◆ **WORK ORDER**:
Copy out exactly the lines that begin with the one containing "LG화학은 미국 인플레이션" and continue until the last line of the material.

◆ **RECORD EXTRACTS**:
+ + + + +

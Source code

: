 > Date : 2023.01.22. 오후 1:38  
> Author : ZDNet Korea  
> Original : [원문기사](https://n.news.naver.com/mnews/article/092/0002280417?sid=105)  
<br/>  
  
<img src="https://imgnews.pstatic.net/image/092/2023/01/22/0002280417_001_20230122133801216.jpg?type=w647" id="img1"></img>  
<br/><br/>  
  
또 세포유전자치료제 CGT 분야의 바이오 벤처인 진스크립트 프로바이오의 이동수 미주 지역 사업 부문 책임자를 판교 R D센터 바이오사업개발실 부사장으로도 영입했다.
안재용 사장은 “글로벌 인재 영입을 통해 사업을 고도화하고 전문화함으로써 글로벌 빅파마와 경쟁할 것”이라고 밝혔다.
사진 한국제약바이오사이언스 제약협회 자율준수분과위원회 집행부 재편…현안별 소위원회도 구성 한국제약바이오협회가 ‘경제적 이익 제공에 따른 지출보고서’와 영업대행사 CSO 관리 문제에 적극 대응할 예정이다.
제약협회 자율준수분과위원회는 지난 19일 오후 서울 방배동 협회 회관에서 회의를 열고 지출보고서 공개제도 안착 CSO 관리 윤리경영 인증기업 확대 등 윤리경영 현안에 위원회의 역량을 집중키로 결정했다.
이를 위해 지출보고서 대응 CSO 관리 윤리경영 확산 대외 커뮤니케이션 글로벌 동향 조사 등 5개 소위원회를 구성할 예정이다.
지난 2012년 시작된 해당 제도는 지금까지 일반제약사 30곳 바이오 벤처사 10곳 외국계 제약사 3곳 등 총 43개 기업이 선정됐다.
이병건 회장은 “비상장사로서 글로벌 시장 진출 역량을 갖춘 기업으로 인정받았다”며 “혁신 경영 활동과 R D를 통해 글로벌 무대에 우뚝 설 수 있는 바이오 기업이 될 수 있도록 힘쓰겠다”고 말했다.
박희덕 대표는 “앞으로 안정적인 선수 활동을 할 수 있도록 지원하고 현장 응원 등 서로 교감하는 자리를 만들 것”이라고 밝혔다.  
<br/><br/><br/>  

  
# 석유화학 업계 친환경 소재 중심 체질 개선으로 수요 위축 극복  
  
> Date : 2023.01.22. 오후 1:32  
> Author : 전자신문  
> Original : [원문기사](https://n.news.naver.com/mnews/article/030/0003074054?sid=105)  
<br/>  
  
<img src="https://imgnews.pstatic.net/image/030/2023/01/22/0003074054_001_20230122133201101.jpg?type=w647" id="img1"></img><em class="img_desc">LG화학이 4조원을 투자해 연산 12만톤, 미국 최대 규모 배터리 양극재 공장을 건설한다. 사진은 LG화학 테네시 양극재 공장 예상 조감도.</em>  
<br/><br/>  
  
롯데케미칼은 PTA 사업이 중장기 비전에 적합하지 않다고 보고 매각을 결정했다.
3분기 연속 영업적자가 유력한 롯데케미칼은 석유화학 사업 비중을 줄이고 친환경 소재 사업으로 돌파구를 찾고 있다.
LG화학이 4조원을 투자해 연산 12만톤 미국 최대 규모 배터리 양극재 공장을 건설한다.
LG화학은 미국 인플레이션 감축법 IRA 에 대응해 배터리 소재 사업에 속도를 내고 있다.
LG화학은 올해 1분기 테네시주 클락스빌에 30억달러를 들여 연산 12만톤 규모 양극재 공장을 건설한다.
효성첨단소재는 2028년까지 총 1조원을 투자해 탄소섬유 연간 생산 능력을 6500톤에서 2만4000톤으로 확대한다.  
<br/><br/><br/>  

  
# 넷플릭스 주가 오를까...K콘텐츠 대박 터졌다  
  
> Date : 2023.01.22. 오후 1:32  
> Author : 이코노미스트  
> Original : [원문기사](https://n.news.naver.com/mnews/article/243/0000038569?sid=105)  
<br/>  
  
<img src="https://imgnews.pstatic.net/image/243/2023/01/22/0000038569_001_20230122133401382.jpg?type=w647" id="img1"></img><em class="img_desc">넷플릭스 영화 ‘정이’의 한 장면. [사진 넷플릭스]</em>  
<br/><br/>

+ + + + +

◆ **SOLVED EXERCISE**:
LG화학은 미국 인플레이션 감축법 IRA 에 대응해 배터리 소재 사업에 속도를 내고 있다.
LG화학은 올해 1분기 테네시주 클락스빌에 30억달러를 들여 연산 12만톤 규모 양극재 공장을 건설한다.
효성첨단소재는 2028년까지 총 1조원을 투자해 탄소섬유 연간 생산 능력을 6500톤에서 2만4000톤으로 확대한다.  
<br/><br/><br/>  

  
# 넷플릭스 주가 오를까...K콘텐츠 대박 터졌다  
  
> Date : 2023.01.22. 오후 1:32  
> Author : 이코노미스트  
> Original : [원문기사](https://n.news.naver.com/mnews/article/243/0000038569?sid=105)  
<br/>  
  
<img src="https://imgnews.pstatic.net/image/243/2023/01/22/0000038569_001_20230122133401382.jpg?type=w647" id="img1"></img><em class="img_desc">넷플릭스 영화 ‘정이’의 한 장면. [사진 넷플릭스]</em>  
<br/><br/>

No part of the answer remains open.